The point I wanted to make is that there are different varieties of screams. Some are involuntary - an immediate response to a frightening surprise. ("I thought I was safe and alone": SCREAM). Some are affectations, requiring some thought. (Gee, they're looking at me naked. How embarrassing.": SQUEEL). The way your story line evolved, I would have expected a scream of the first variety, but you seemed to be trying to describe one of the second variety - an embarrassed scream, not a frightened scream. I was curious as to what your intention really was.

-A.

Edit. My remark, "It's like sleepily" was meant to evoke the adv. or adj. discussion of an earlier thread (sleepily I walked or sleepy, I walked). I wanted to point out that the same useage could follow, as well as precede the action. (She screamed embarrassedly or She screamed, embarrassed.)
AvangiSome are involuntary - an immediate response to a frightening surprise. ("I thought I was safe and alone": SCREAM). Some are affectations, requiring some thought. (Gee, they're looking at me naked. How embarrassing.": SQUEEL).
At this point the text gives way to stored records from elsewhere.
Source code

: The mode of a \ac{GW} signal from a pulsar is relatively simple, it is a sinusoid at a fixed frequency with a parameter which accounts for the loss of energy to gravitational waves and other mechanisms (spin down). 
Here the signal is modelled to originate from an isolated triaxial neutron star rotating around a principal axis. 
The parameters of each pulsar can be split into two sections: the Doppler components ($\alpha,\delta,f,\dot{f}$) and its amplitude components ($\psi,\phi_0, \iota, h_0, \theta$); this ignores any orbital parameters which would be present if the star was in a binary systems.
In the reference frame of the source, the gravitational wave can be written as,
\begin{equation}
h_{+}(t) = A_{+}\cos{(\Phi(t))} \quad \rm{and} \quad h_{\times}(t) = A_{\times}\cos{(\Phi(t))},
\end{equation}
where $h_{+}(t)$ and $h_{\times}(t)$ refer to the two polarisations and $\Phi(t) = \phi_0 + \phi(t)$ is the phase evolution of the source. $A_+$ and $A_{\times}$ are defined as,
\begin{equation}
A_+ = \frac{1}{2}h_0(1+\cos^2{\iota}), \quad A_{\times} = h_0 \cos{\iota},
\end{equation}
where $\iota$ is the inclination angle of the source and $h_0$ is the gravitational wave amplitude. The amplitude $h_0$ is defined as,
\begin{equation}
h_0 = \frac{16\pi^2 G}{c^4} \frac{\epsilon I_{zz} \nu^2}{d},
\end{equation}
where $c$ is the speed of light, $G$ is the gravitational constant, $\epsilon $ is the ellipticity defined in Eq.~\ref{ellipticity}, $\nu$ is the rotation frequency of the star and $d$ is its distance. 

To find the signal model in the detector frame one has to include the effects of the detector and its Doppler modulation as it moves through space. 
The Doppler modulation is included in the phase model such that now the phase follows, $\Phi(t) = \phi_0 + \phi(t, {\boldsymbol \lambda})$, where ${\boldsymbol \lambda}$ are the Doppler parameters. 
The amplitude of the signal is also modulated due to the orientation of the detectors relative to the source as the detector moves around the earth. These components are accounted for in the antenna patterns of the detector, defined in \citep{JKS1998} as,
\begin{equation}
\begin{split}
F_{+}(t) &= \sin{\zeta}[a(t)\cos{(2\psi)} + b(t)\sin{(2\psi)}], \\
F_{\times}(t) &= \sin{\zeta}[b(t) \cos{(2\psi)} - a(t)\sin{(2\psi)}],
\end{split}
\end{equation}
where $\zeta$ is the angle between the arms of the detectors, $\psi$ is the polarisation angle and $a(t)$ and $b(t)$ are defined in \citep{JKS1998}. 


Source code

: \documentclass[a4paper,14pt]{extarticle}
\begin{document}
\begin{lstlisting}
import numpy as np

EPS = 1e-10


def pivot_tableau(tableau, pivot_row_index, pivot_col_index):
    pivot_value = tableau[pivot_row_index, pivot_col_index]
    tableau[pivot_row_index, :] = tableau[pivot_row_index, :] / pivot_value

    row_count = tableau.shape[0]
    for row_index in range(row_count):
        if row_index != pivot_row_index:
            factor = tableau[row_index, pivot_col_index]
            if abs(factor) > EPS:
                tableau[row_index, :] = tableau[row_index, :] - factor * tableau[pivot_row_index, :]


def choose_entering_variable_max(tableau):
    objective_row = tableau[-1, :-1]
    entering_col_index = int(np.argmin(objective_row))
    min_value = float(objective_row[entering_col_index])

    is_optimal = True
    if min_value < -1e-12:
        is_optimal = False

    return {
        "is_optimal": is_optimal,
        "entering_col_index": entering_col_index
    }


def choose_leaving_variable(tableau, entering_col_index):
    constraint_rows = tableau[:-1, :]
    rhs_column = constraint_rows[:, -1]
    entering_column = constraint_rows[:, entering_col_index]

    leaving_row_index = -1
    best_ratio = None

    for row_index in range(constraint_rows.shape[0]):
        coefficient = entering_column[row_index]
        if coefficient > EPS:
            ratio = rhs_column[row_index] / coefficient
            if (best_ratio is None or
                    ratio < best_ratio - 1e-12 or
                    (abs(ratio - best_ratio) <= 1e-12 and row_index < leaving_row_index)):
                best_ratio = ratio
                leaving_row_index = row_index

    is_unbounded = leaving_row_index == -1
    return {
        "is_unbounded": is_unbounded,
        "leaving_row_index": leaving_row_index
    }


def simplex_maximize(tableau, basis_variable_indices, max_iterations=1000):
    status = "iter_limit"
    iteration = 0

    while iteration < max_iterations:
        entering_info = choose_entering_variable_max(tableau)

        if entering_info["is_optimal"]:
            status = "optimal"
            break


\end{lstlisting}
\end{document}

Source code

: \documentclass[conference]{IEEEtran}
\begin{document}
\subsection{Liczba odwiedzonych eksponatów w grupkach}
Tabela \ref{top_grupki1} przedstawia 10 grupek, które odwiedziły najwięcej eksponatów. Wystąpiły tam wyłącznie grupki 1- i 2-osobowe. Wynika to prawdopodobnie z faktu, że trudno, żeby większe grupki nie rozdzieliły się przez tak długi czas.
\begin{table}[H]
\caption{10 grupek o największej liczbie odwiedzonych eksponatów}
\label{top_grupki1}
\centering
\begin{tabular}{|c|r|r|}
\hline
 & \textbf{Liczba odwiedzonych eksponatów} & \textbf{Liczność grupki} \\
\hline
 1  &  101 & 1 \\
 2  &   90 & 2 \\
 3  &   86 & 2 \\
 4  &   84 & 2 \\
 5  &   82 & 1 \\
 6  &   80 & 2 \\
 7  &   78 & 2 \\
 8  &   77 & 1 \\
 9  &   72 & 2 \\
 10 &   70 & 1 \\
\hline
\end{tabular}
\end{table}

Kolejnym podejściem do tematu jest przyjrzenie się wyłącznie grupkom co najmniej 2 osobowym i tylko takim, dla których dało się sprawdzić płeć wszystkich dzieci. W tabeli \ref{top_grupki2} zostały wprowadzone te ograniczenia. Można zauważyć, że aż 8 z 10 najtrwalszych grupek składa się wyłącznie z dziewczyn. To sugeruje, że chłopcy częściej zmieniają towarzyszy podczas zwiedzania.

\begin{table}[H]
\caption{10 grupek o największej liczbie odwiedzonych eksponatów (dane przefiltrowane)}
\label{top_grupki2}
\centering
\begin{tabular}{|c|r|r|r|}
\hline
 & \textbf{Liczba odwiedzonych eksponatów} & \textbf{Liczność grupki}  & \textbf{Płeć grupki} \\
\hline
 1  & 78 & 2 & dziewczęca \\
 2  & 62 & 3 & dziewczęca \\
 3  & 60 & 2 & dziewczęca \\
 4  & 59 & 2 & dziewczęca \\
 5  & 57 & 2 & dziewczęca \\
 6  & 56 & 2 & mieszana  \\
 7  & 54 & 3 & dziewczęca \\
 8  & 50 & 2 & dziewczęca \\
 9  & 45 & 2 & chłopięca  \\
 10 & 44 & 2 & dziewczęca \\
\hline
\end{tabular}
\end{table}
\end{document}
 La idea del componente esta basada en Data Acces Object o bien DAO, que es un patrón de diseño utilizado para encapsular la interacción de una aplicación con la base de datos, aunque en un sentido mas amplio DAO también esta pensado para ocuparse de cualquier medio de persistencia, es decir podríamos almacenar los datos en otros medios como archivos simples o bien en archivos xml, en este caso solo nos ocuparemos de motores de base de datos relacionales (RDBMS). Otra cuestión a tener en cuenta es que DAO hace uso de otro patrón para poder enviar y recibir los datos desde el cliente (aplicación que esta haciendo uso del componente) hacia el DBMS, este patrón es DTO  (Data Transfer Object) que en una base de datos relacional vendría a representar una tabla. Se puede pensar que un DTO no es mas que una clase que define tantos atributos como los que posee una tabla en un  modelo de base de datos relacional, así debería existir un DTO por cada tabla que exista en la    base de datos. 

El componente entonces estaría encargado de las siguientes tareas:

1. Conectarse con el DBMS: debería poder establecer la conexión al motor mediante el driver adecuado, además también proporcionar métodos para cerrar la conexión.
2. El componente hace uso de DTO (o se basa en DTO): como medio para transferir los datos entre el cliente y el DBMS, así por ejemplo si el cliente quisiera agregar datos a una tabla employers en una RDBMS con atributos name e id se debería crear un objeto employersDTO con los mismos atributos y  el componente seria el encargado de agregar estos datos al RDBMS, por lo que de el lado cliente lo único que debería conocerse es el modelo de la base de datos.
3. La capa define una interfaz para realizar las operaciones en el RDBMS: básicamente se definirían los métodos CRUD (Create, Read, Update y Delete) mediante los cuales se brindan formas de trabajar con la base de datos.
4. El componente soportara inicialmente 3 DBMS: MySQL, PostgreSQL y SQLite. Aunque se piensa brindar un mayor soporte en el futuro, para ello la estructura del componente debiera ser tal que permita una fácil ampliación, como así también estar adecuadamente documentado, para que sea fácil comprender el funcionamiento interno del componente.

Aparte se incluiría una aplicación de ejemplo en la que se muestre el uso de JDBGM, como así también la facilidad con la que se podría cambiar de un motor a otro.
I see why you recommended squeel.
Avangi I would have expected a scream of the first variety, but you seemed to be trying to describe one of the second variety - an embarrassed scream,
Are you saying an embarrassed scream is voluntarily? I guess it makes sense. I never analyzed them before. I wanted to say she was frightened (because she was naked in front of others) and therefore, screamed briefly (a tenth of a second maybe, not a kid long scream).